Filter the lines below, keeping each one that holds "frying".

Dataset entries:
++++

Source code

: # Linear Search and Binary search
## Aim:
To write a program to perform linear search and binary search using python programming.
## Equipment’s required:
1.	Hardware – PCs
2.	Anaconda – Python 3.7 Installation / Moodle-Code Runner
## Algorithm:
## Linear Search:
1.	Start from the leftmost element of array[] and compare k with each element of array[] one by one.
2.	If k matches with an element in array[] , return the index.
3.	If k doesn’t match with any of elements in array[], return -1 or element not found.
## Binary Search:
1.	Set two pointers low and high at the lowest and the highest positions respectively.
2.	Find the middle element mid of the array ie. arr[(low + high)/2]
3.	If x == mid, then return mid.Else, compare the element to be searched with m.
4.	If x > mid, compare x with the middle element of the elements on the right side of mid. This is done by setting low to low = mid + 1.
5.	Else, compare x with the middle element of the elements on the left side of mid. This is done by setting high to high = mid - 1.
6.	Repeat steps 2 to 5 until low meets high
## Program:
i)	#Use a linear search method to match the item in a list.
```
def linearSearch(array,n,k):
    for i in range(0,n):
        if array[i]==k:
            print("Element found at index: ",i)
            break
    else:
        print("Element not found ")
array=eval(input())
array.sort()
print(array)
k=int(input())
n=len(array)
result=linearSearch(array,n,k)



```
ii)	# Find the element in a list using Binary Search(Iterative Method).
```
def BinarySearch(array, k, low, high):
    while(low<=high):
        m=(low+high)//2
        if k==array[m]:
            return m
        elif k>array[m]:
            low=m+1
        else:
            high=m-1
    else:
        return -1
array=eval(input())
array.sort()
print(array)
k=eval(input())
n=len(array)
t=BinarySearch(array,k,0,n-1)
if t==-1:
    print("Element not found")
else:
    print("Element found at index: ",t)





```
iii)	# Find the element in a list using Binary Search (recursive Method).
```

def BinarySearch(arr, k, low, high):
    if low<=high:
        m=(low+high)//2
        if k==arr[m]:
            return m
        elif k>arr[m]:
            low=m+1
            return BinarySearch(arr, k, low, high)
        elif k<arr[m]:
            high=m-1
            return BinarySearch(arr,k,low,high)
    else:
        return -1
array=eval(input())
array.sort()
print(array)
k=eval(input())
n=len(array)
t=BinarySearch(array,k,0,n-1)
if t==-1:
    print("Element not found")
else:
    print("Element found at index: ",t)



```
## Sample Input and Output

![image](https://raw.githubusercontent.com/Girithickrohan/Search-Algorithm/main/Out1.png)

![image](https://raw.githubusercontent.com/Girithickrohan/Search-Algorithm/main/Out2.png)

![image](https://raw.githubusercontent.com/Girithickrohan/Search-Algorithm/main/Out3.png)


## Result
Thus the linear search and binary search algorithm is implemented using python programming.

++++

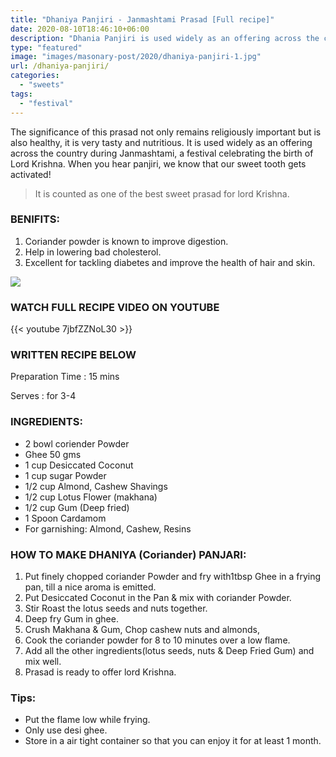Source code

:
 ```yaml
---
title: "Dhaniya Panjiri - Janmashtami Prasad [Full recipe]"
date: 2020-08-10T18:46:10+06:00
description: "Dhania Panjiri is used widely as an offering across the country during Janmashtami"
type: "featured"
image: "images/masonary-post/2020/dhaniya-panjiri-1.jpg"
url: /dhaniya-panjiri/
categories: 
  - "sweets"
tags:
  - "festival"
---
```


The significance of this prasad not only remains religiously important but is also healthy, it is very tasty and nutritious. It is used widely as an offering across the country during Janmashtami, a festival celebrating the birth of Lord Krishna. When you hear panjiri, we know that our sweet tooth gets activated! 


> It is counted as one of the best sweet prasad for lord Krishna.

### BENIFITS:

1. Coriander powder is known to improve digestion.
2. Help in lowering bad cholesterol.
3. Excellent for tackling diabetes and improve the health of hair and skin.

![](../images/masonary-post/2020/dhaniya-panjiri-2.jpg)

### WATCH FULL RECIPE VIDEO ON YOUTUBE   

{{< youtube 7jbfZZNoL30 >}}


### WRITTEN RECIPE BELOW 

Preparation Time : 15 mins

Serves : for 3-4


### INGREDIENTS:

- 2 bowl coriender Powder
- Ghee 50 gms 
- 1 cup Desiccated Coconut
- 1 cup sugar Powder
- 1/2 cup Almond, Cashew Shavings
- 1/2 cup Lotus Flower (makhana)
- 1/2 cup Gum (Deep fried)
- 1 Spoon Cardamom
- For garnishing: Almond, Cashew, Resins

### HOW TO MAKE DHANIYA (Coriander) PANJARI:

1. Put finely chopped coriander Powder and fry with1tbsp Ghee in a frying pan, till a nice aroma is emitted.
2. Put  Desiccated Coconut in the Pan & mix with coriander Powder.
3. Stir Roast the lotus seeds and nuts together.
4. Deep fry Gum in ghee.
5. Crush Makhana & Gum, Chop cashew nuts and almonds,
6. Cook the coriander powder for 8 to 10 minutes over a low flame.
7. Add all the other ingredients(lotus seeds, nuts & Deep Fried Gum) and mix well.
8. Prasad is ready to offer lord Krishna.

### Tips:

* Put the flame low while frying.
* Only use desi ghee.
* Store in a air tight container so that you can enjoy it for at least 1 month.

++++

• _Final answer_:
1. Put finely chopped coriander Powder and fry with1tbsp Ghee in a frying pan, till a nice aroma is emitted.
* Put the flame low while frying.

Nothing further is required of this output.